L’interrogativo rivolto alla Corte di Cassazione
Il giudizio verte sull’interpretazione del menzionato art. 19, comma 2, secondo periodo, del Regolamento Enasarco.
Enasarco, nei gradi di merito e in Cassazione, segue la tesi che, nell’ipotesi di sopravvenienza dell’invalidità, il requisito contributivo minimo di tre anni nell’ultimo quinquennio debba essere ancorato non alla data di presentazione della domanda amministrativa, ma all’epoca d’insorgenza dell’invalidità.
La Corte di Bari non ha accolto tale tesi e ha valorizzato il richiamo alla lettera b) del comma 1, che definisce il requisito contributivo e lo parametra ai “cinque anni di anzianità contributiva obbligatoria di cui almeno tre anni nel quinquennio antecedente la presentazione della domanda di pensione”.
La diversa interpretazione
Sul punto i Giudici di Appello hanno precisato che una diversa interpretazione recherebbe “un evidente vulnus all’esigenza di tutela previdenziale perseguita dalla norma: essendo indubbio che la sussistenza, alla data della domanda, di una forma di invalidità in capo all’assistito – persino vicina, come accaduto nella fattispecie, alla soglia limite del 67% – potrebbe nei fatti impedire lo svolgimento dell’attività lavorativa in termini utili ad assicurare, in concomitanza con l’aggravarsi della patologia, la permanenza del requisito contributivo, il cui accertamento va quindi ancorato alla data di proposizione della domanda”.
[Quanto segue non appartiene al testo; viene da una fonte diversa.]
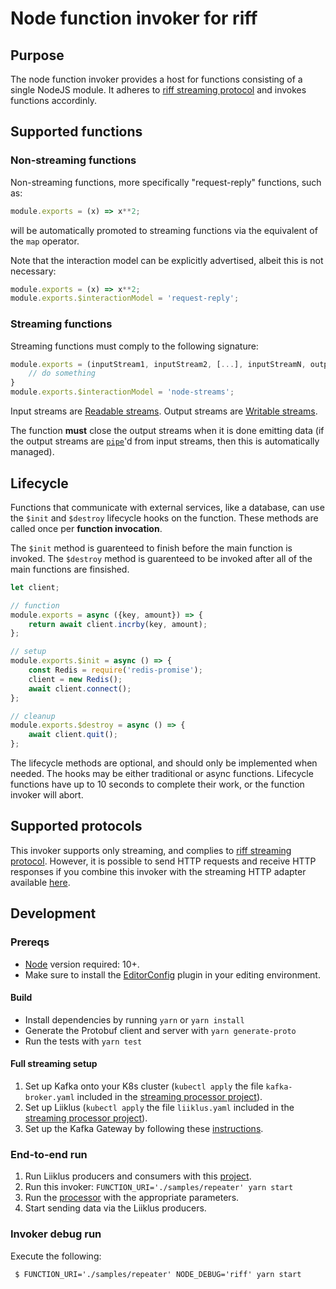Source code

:# Node function invoker for riff

## Purpose

The node function invoker provides a host for functions consisting of a single NodeJS module.
It adheres to [riff streaming protocol](https://github.com/projectriff/streaming-processor) 
and invokes functions accordinly.

## Supported functions

### Non-streaming functions

Non-streaming functions, more specifically "request-reply" functions, such as:
```js
module.exports = (x) => x**2;
```
will be automatically promoted to streaming functions via the equivalent of the `map` operator.

Note that the interaction model can be explicitly advertised, albeit this is not necessary:
```js
module.exports = (x) => x**2;
module.exports.$interactionModel = 'request-reply';
```

### Streaming functions

Streaming functions must comply to the following signature:
```js
module.exports = (inputStream1, inputStream2, [...], inputStreamN, outputStream1, [...], outputStreamM) {
    // do something
}
module.exports.$interactionModel = 'node-streams';
```

Input streams are [Readable streams](https://nodejs.org/api/stream.html#stream_readable_streams).
Output streams are [Writable streams](https://nodejs.org/api/stream.html#stream_class_stream_readable).

The function **must** close the output streams when it is done emitting data 
(if the output streams are [`pipe`](https://nodejs.org/api/stream.html#stream_readable_pipe_destination_options)'d from input streams, then this is automatically managed).

## Lifecycle

Functions that communicate with external services, like a database, can use the `$init` and `$destroy` lifecycle hooks on the function.
These methods are called once per **function invocation**.

The `$init` method is guarenteed to finish before the main function is invoked.
The `$destroy` method is guarenteed to be invoked after all of the main functions are finsished.

```js
let client;

// function
module.exports = async ({key, amount}) => {
    return await client.incrby(key, amount);
};

// setup
module.exports.$init = async () => {
    const Redis = require('redis-promise');
    client = new Redis();
    await client.connect();
};

// cleanup
module.exports.$destroy = async () => {
    await client.quit();
};
```

The lifecycle methods are optional, and should only be implemented when needed.
The hooks may be either traditional or async functions.
Lifecycle functions have up to 10 seconds to complete their work, or the function invoker will abort.

## Supported protocols

This invoker supports only streaming, and complies to [riff streaming protocol](https://github.com/projectriff/streaming-processor).
However, it is possible to send HTTP requests and receive HTTP responses if you combine this invoker with the streaming HTTP adapter available [here](https://github.com/projectriff/streaming-http-adapter).

## Development

### Prereqs

 - [Node](https://nodejs.org/en/download/) version required: 10+.
 - Make sure to install the [EditorConfig](https://editorconfig.org/) plugin in your editing environment.
 
#### Build

 - Install dependencies by running `yarn` or `yarn install`
 - Generate the Protobuf client and server with `yarn generate-proto`
 - Run the tests with `yarn test`

#### Full streaming setup

1. Set up Kafka onto your K8s cluster (`kubectl apply` the file `kafka-broker.yaml` included in the [streaming processor project](https://github.com/projectriff/streaming-processor)).
1. Set up Liiklus (`kubectl apply` the file `liiklus.yaml` included in the [streaming processor project](https://github.com/projectriff/streaming-processor)).
1. Set up the Kafka Gateway by following these [instructions](https://github.com/projectriff/kafka-gateway).

### End-to-end run

1. Run Liiklus producers and consumers with this [project](https://github.com/projectriff-samples/liiklus-client).
1. Run this invoker: `FUNCTION_URI='./samples/repeater' yarn start`
1. Run the [processor](https://github.com/projectriff/streaming-processor) with the appropriate parameters.
1. Start sending data via the Liiklus producers.

### Invoker debug run

Execute the following:

```shell script
 $ FUNCTION_URI='./samples/repeater' NODE_DEBUG='riff' yarn start
```

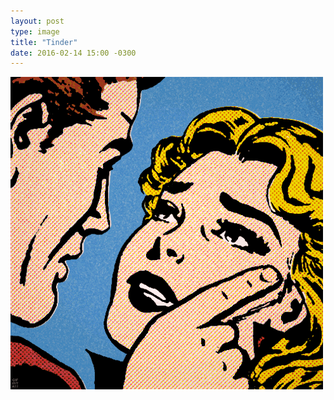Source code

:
 ```yaml
---
layout: post
type: image
title: "Tinder"
date: 2016-02-14 15:00 -0300
---
```

![Tinder](/assets/2016/gif-tinder-comics.gif)
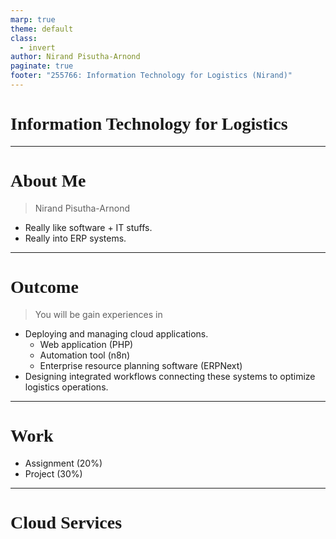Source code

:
 ```yaml
---
marp: true
theme: default
class:
  - invert
author: Nirand Pisutha-Arnond
paginate: true
footer: "255766: Information Technology for Logistics (Nirand)"
---
```


<style>
@import url('https://fonts.googleapis.com/css2?family=Prompt:ital,wght@0,100;0,300;0,400;0,700;1,100;1,300;1,400;1,700&display=swap');

    :root {
    font-family: Prompt;
    --hl-color: #D57E7E;
}
h1 {
  font-family: Prompt
}
</style>

# Information Technology for Logistics

---

# About Me

> Nirand Pisutha-Arnond

- Really like software + IT stuffs.
- Really into ERP systems.

---

# Outcome

> You will be gain experiences in

- Deploying and managing cloud applications.
  - Web application (PHP)
  - Automation tool (n8n)
  - Enterprise resource planning software (ERPNext)
- Designing integrated workflows connecting these systems to optimize logistics operations.

---

# Work

- Assignment (20%)
- Project (30%)

---

# Cloud Services
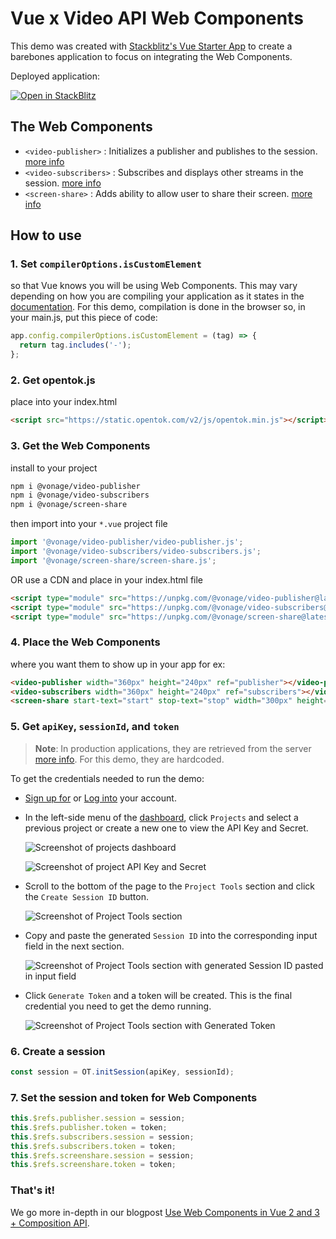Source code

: # Vue x Video API Web Components

This demo was created with [Stackblitz's Vue Starter App](https://stackblitz.com/fork/vue) to create a barebones application to focus on integrating the Web Components.

Deployed application:

[![Open in StackBlitz](https://developer.stackblitz.com/img/open_in_stackblitz.svg)](https://stackblitz.com/fork/github/opentok/web-components/tree/main/examples/vue)

## The Web Components

- `<video-publisher>` : Initializes a publisher and publishes to the session. [more info](https://github.com/opentok/web-components/tree/main/video-publisher)
- `<video-subscribers>` : Subscribes and displays other streams in the session. [more info](https://github.com/opentok/web-components/tree/main/video-subscribers)
- `<screen-share>` : Adds ability to allow user to share their screen. [more info](https://github.com/opentok/web-components/tree/main/screen-share)

## How to use

### 1. Set `compilerOptions.isCustomElement`
so that Vue knows you will be using Web Components. This may vary depending on how you are compiling your application as it states in the [documentation](https://vuejs.org/guide/extras/web-components.html).
For this demo, compilation is done in the browser so, in your main.js, put this piece of code:
```js
app.config.compilerOptions.isCustomElement = (tag) => {
  return tag.includes('-');
};
```

### 2. Get opentok.js
place into your index.html
```html
<script src="https://static.opentok.com/v2/js/opentok.min.js"></script>
```

### 3. Get the Web Components

install to your project
```bash
npm i @vonage/video-publisher
npm i @vonage/video-subscribers
npm i @vonage/screen-share
```
then import into your `*.vue` project file
```js
import '@vonage/video-publisher/video-publisher.js';
import '@vonage/video-subscribers/video-subscribers.js';
import '@vonage/screen-share/screen-share.js';
```

OR use a CDN and place in your index.html file
```html
<script type="module" src="https://unpkg.com/@vonage/video-publisher@latest/video-publisher.js?module"></script>
<script type="module" src="https://unpkg.com/@vonage/video-subscribers@latest/video-subscribers.js?module"></script>
<script type="module" src="https://unpkg.com/@vonage/screen-share@latest/screen-share.js?module"></script>
```

### 4. Place the Web Components
where you want them to show up in your app
for ex:
```html
<video-publisher width="360px" height="240px" ref="publisher"></video-publisher>
<video-subscribers width="360px" height="240px" ref="subscribers"></video-subscribers>
<screen-share start-text="start" stop-text="stop" width="300px" height="240px" ref="screenshare"></screen-share>
```

### 5. Get `apiKey`, `sessionId`, and `token`
>**Note**: In production applications, they are retrieved from the server [more info](https://tokbox.com/developer/sdks/server/). For this demo, they are hardcoded.

To get the credentials needed to run the demo:
- [Sign up for](https://www.tokbox.com/account/user/signup) or [Log into](https://tokbox.com/account) your account.
- In the left-side menu of the [dashboard](https://tokbox.com/account), click `Projects` and select a previous project or create a new one to view the API Key and Secret.

    ![Screenshot of projects dashboard](https://github.com/opentok/web-components/raw/main/examples/vue/projects-dashboard-screenshot.jpeg)

    ![Screenshot of project API Key and Secret](https://github.com/opentok/web-components/raw/main/examples/vue/project-api-key-secret-screenshot.jpeg)

- Scroll to the bottom of the page to the `Project Tools` section and click the `Create Session ID` button.

    ![Screenshot of Project Tools section](https://github.com/opentok/web-components/raw/main/examples/vue/create-session-id-screenshot.jpg)

- Copy and paste the generated `Session ID` into the corresponding input field in the next section.

    ![Screenshot of Project Tools section with generated Session ID pasted in input field](https://github.com/opentok/web-components/raw/main/examples/vue/paste-session-id-screenshot.jpg)

- Click `Generate Token` and a token will be created. This is the final credential you need to get the demo running.

    ![Screenshot of Project Tools section with Generated Token](https://github.com/opentok/web-components/raw/main/examples/vue/generated-token-screenshot.jpg)

### 6. Create a session
```js
const session = OT.initSession(apiKey, sessionId);
```

### 7. Set the session and token for Web Components
```js
this.$refs.publisher.session = session;
this.$refs.publisher.token = token;
this.$refs.subscribers.session = session;
this.$refs.subscribers.token = token;
this.$refs.screenshare.session = session;
this.$refs.screenshare.token = token;
```

### That's it!

We go more in-depth in our blogpost
[Use Web Components in Vue 2 and 3 + Composition API](https://developer.vonage.com/blog/20/10/30/use-web-components-in-vue-2-and-3-composition-api-dr).
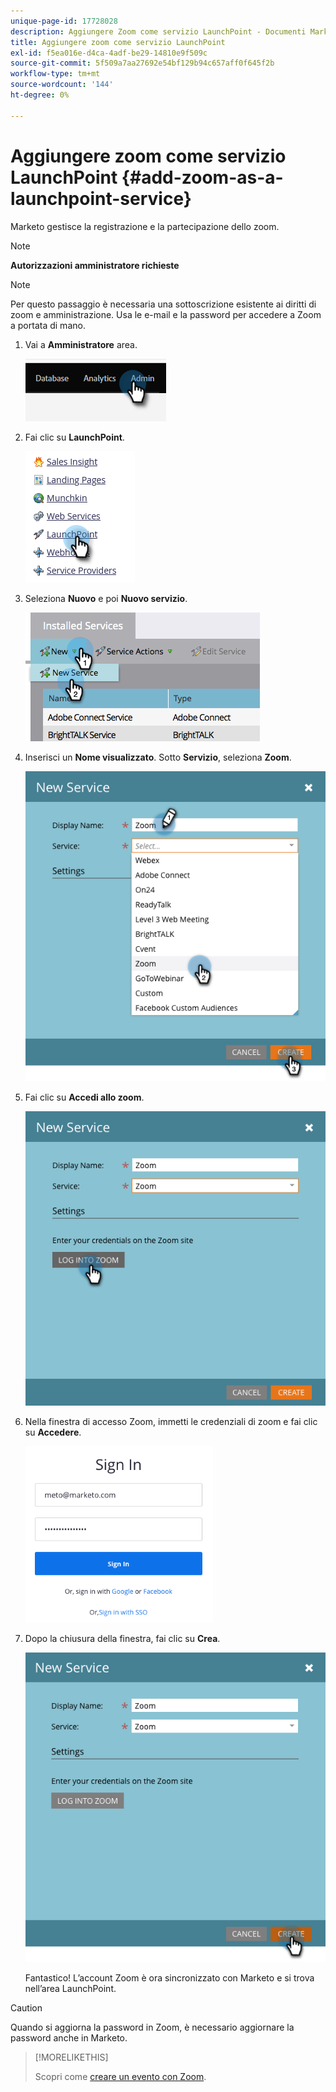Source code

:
 ```yaml
---
unique-page-id: 17728028
description: Aggiungere Zoom come servizio LaunchPoint - Documenti Marketo - Documentazione del prodotto
title: Aggiungere zoom come servizio LaunchPoint
exl-id: f5ea016e-d4ca-4adf-be29-14810e9f509c
source-git-commit: 5f509a7aa27692e54bf129b94c657aff0f645f2b
workflow-type: tm+mt
source-wordcount: '144'
ht-degree: 0%

---
```


# Aggiungere zoom come servizio LaunchPoint {#add-zoom-as-a-launchpoint-service}

Marketo gestisce la registrazione e la partecipazione dello zoom.

>[!NOTE]
>
>**Autorizzazioni amministratore richieste**

>[!NOTE]
>
>Per questo passaggio è necessaria una sottoscrizione esistente ai diritti di zoom e amministrazione. Usa le e-mail e la password per accedere a Zoom a portata di mano.

1. Vai a **Amministratore** area.

   ![](assets/add-zoom-as-a-launchpoint-service-1.png)

1. Fai clic su **LaunchPoint**.

   ![](assets/add-zoom-as-a-launchpoint-service-2.png)

1. Seleziona **Nuovo** e poi **Nuovo servizio**.

   ![](assets/add-zoom-as-a-launchpoint-service-3.png)

1. Inserisci un **Nome visualizzato**. Sotto **Servizio**, seleziona **Zoom**.

   ![](assets/add-zoom-as-a-launchpoint-service-4.png)

1. Fai clic su **Accedi allo zoom**.

   ![](assets/add-zoom-as-a-launchpoint-service-5.png)

1. Nella finestra di accesso Zoom, immetti le credenziali di zoom e fai clic su **Accedere**.

   ![](assets/add-zoom-as-a-launchpoint-service-6.png)

1. Dopo la chiusura della finestra, fai clic su **Crea**.

   ![](assets/add-zoom-as-a-launchpoint-service-7.png)

   Fantastico! L’account Zoom è ora sincronizzato con Marketo e si trova nell’area LaunchPoint.

>[!CAUTION]
>
>Quando si aggiorna la password in Zoom, è necessario aggiornare la password anche in Marketo.

>[!MORELIKETHIS]
>
>Scopri come [creare un evento con Zoom](/help/marketo/product-docs/demand-generation/events/create-an-event/create-an-event-with-zoom.md).
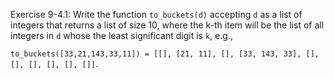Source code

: Exercise 9-4.1: Write the function ```to_buckets(d)``` accepting ```d``` as a list of integers that returns a list of size 10,
where the k-th item will be the list of all integers in ```d``` whose the least significant digit is ```k```, e.g.,

```to_buckets([33,21,143,33,11]) = [[], [21, 11], [], [33, 143, 33], [], [], [], [], [], []]```.
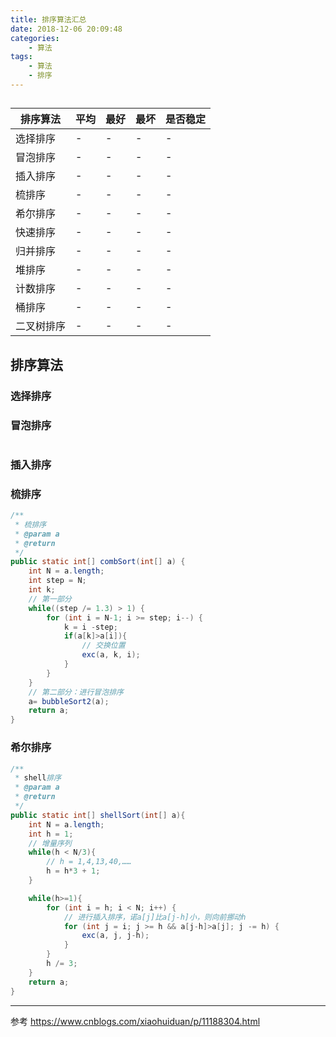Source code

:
 ```yaml
---
title: 排序算法汇总
date: 2018-12-06 20:09:48
categories: 
    - 算法
tags:
    - 算法
    - 排序
---
```


##
排序算法|平均|最好|最坏|是否稳定
---|---| --- | --- | ---
选择排序| - | - | - | -
冒泡排序| - | - | - | - 
插入排序| - | - | - | -
梳排序| - | - | - | -
希尔排序| - | - | - | -
快速排序| - | - | - | -
归并排序| - | - | - | -
堆排序| - | - | - | -
计数排序| - | - | - | -
桶排序| - | - | - | -
二叉树排序| - | - | -| - 

## 排序算法
### 选择排序

### 冒泡排序
```

```

### 插入排序

### 梳排序
```java
/**
 * 梳排序
 * @param a
 * @return
 */
public static int[] combSort(int[] a) {
    int N = a.length;
    int step = N;
    int k;
    // 第一部分
    while((step /= 1.3) > 1) {
        for (int i = N-1; i >= step; i--) {
            k = i -step;
            if(a[k]>a[i]){
                // 交换位置
                exc(a, k, i);
            }
        }
    }
    // 第二部分：进行冒泡排序
    a= bubbleSort2(a);
    return a;
}
```

### 希尔排序
```java
/**
 * shell排序
 * @param a
 * @return
 */
public static int[] shellSort(int[] a){
    int N = a.length;
    int h = 1;
    // 增量序列
    while(h < N/3){
        // h = 1,4,13,40,……
        h = h*3 + 1; 
    }

    while(h>=1){
        for (int i = h; i < N; i++) {
            // 进行插入排序，诺a[j]比a[j-h]小，则向前挪动h
            for (int j = i; j >= h && a[j-h]>a[j]; j -= h) {
                exc(a, j, j-h);
            }
        }
        h /= 3;
    }
    return a;
}
```


----
参考
https://www.cnblogs.com/xiaohuiduan/p/11188304.html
Il lavoratore interessato presentava domanda amministrativa il 23 dicembre 2011. Nel corso della visita collegiale dell’8 novembre 2012, gli veniva riscontrata un’invalidità del 70%, a decorrere dal 21 agosto 2012, data posteriore alla presentazione della domanda amministrativa.
La Corte di Bari ha reputato condizione necessaria e sufficiente per il conseguimento della pensione d’invalidità la titolarità, al momento della presentazione della domanda, del “requisito contributivo mobile di tre anni di anzianità contributiva”. È dunque ininfluente la carenza di tale requisito al momento dell’insorgenza dell’invalidità in un grado idoneo a giustificare l’accesso alle correlate prestazioni.
Per contro, Enasarco sostiene, in particolare, che la Corte avrebbe errato, a fronte di uno stato invalidante insorto in data successiva alla presentazione della domanda, a non “effettuare una nuova verifica della sussistenza del requisito contributivo con riferimento alla data di accertata insorgenza dello stato invalidante”.
Il Regolamento Enasarco non può essere considerato come fonte normativa secondaria
Gli Ermellini, nel respingere le censure di Enasarco, specificano che il Regolamento Enasarco, deputato a disciplinare le attività istituzionali dell’ente, non può essere considerato come fonte normativa secondaria, ai sensi dell’art. 1, n. 2, delle preleggi, e non può essere invocato per far valere il vizio di violazione e falsa applicazione di norme di diritto.
Il suddetto regolamento ha valore negoziale e, pertanto, il sindacato di legittimità è circoscritto alle ipotesi di violazione delle regole di ermeneutica enucleate dagli artt. 1362 e ss. c.c.
Difatti, è da considerarsi del tutto pacifico che quando di una clausola contrattuale siano praticabili due o più interpretazioni, non è consentito, alla parte che aveva proposto l’interpretazione poi disattesa dal Giudice di merito, dolersi in Cassazione del fatto che sia stata privilegiata l’altra interpretazione. L’interpretazione del contratto è un’indagine di fatto riservata al Giudice di merito ed è inammissibile la censura che si risolva nella contrapposizione di un’esegesi diversa da quella accolta nella sentenza impugnata.
Ad ogni modo, la Corte di Bari ha esposto in maniera esaustiva le ragioni che avvalorano l’interpretazione delle previsioni negoziali concernenti i requisiti contributivi in caso d’insorgenza successiva dell’invalidità.